The times they is a changin' 

Mark


----------



## Semper Vaporo (Jan 2, 2008)

At least she knew how to use her cell phone!


----------



## Semper Vaporo (Jan 2, 2008)

In defense of women... 

I like the story about a lady that left her car at the dealership to be worked on and when she arrived to pick it up she was told they had locked her keys in the car by accident. She went to the shop and saw one of the tech's working furiously with a slimjim on the driver's door trying to get it unlocked. She, being on the passenger side, tried that door and found it unlocked. She pointed this out to the tech, who replied, "Yes, I got that one earlier and now I am working on this door." /DesktopModules/NTForums/themes/mls/emoticons/hehe.gif 

Sad, so sad.


----------



## CCSII (Jan 3, 2008)

Blond went to a bank in New York City and asked to borrow $1,000. The banker asked for how long and she said thirty days, The banker then asked what she had for collateral and she said she would leave them her BMW and she did. 

Thirty days later she came back into the bank, repaid the loan and the interest, about ten dollars, and the banker asked her why if she had enough money to drive a BMW did she need to borrow $1,000? 

She answered that she didn't need the money but she had been in Europe for a month long vacation and to park her car in New York City for a month would have cost her a great deal more than the interest she paid on the loan. She then drove off in her BMW.


----------



## cmjdisanto (Jan 6, 2008)




----------



## craigcoffman (Jan 2, 2008)

I've heard of children being fascinated with manual crank windows in cars (all they've ever seen is electrically controlled ones). To the point of wanting to show their parent this neat new mechanism! 

-- 
craig


----------



## Madman (Jan 5, 2008)

That one about the bank loan is great!!! 

We could go on and on with stories of this type. 

When my kids were small and had friends over to play, the friends would often need to call home. I got such a kick out of watching them try to use 

the Dial Phone we had in one of our rooms.


----------



## Tom Leaton (Apr 26, 2008)

That reminds me of the story on the Chicago TV news: 

A woman telephoned police to complain that she couldn't get her car to move. 

The officers asked her who made the car, and she replied that she didn't know. 

They told her that the brand name was often found on the steering column. 

She checked and replied that she was driving a 1975 PRNDL. 


cheers


----------



## Semper Vaporo (Jan 2, 2008)

I had one of them! Great car!


----------



## Mike Reilley (Jan 2, 2008)

Not the World...the US...and last place is the answer if we don't do something.


----------



## Dave F (Jan 2, 2008)

Well Shad.. She WAS from Orem.... 

(probably went to BYU)


----------



## Curmudgeon (Jan 11, 2008)

If we held a seminar over the weekend, we could teach them which CV to set and the doors would do it remotely. 
And, if you use the new secret super-power source that works through tape, even with the battery dead. 

Utah. 

Ah, well, ........


----------



## Mike Reilley (Jan 2, 2008)

Holy crap...this is possibly true...from my son and HIS experience. 

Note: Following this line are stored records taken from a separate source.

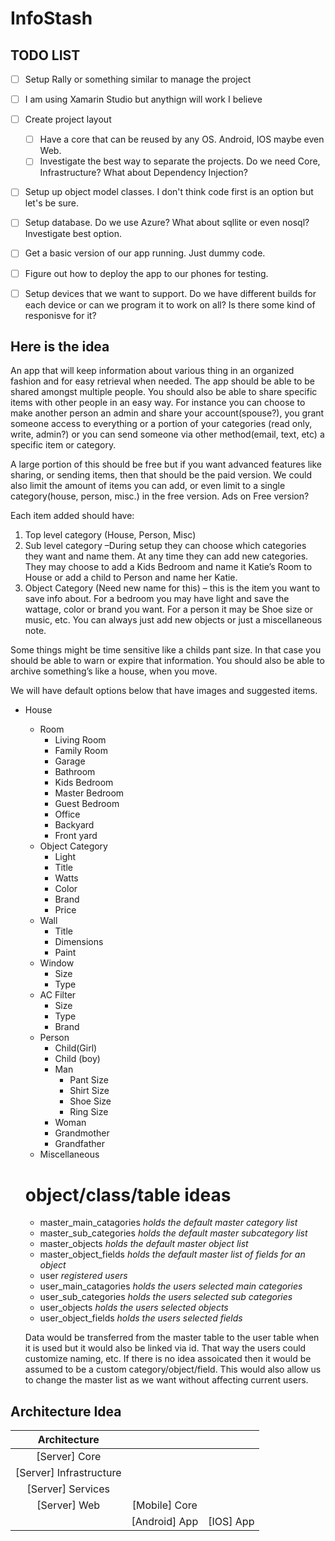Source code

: # InfoStash

## TODO LIST
- [ ] Setup Rally or something similar to manage the project
- [ ] I am using Xamarin Studio but anythign will work I believe
- [ ] Create project layout
  - [ ] Have a core that can be reused by any OS. Android, IOS maybe even Web.
  - [ ] Investigate the best way to separate the projects. Do we need Core, Infrastructure? What about Dependency Injection?
- [ ] Setup up object model classes. I don't think code first is an option but let's be sure.
- [ ] Setup database. Do we use Azure? What about sqllite or even nosql? Investigate best option.
- [ ] Get a basic version of our app running. Just dummy code.
- [ ] Figure out how to deploy the app to our phones for testing. 
- [ ] Setup devices that we want to support. Do we have different builds for each device or can we program it to work on all? Is there some kind of responisve for it?


## Here is the idea

An app that will keep information about various thing in an organized fashion and for easy retrieval when needed. The app should be able to be shared amongst multiple people. You should also be able to share specific items with other people in an easy way. For instance you can choose to make another person an admin and share your account(spouse?), you grant someone access to everything or a portion of your categories (read only, write, admin?) or you can send someone via other method(email, text, etc) a specific item or category.

A large portion of this should be free but if you want advanced features like sharing, or sending items, then that should be the paid version. We could also limit the amount of items you can add, or even limit to a single category(house, person, misc.) in the free version. Ads on Free version?

Each item added should have: 
1.	Top level category (House, Person, Misc)
2.	Sub level category –During setup they can choose which categories they want and name them. At any time they can add new categories. They may choose to add a Kids Bedroom and name it Katie’s Room to House or add a child to Person and name her Katie.
3.	Object Category (Need new name for this) – this is the item you want to save info about. For a bedroom you may have light and save the wattage, color or brand you want. For a person it may be Shoe size or music, etc. You can always just add new objects or just a miscellaneous note.

Some things might be time sensitive like a childs pant size. In that case you should be able to warn or expire that information.
You should also be able to archive something’s like a house, when you move.

We will have default options below that have images and suggested items.
* House
  * Room
    * Living Room
    * Family Room
    * Garage
    * Bathroom
    * Kids Bedroom
    * Master Bedroom
    * Guest Bedroom
    * Office
    * Backyard
    * Front yard
  * Object Category               
    * Light
    * Title
    * Watts
    * Color
    * Brand
    * Price
  * Wall
    * Title
    * Dimensions
    * Paint
  * Window
    * Size
    * Type
  * AC Filter
    * Size
    * Type
    * Brand
  * Person
    * Child(Girl)
    * Child (boy)
    * Man
      * Pant Size
      * Shirt Size
      * Shoe Size
      * Ring Size
    * Woman
    * Grandmother
    * Grandfather
  * Miscellaneous
  
  # object/class/table ideas
  * master_main_catagories *holds the default master category list*
  * master_sub_categories *holds the default master subcategory list*
  * master_objects *holds the default master object list*
  * master_object_fields *holds the default master list of fields for an object*
  * user *registered users*
  * user_main_catagories *holds the users selected main categories*
  * user_sub_categories *holds the users selected sub categories*
  * user_objects *holds the users selected objects*
  * user_object_fields *holds the users selected fields*
  
  Data would be transferred from the master table to the user table when it is used but it would also be linked via id. That way the users could customize naming, etc. If there is no idea assoicated then it would be assumed to be a custom category/object/field. This would also allow us to change the master list as we want without affecting current users.


## Architecture Idea

|Architecture|||
|:-----------------:|:-----------------:|:-----------------:|
| [Server] Core | | |
| [Server] Infrastructure | | |
| [Server] Services | | |
| [Server] Web | [Mobile] Core | |
| | [Android] App | [IOS] App |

"This story might be true, and without the lady being stupid. My BMW double-locked the doors, so that if you were in the car and it was locked with the keyfob, you could not unlock the car. The electronic buttons wouldn't work, and the manual locks were recessed into the doors so you couldn't grab them, and the door handles would pull but not open the door. The manual described this as a security feature. I wouldn't be surprised if the media got this one wrong and spun it to make the lady look dumb."


----------



## Curmudgeon (Jan 11, 2008)

Hammer. 
Big one. 
Kept under the seat. 
That'll get you outta one of them Bimmers.


----------



## Great Western (Jan 2, 2008)

There was a time when sales employees were required to be good at arithmetic, especially in adding up the amount of a customers purchase and how much change to give them if more than the required amount was tendered. 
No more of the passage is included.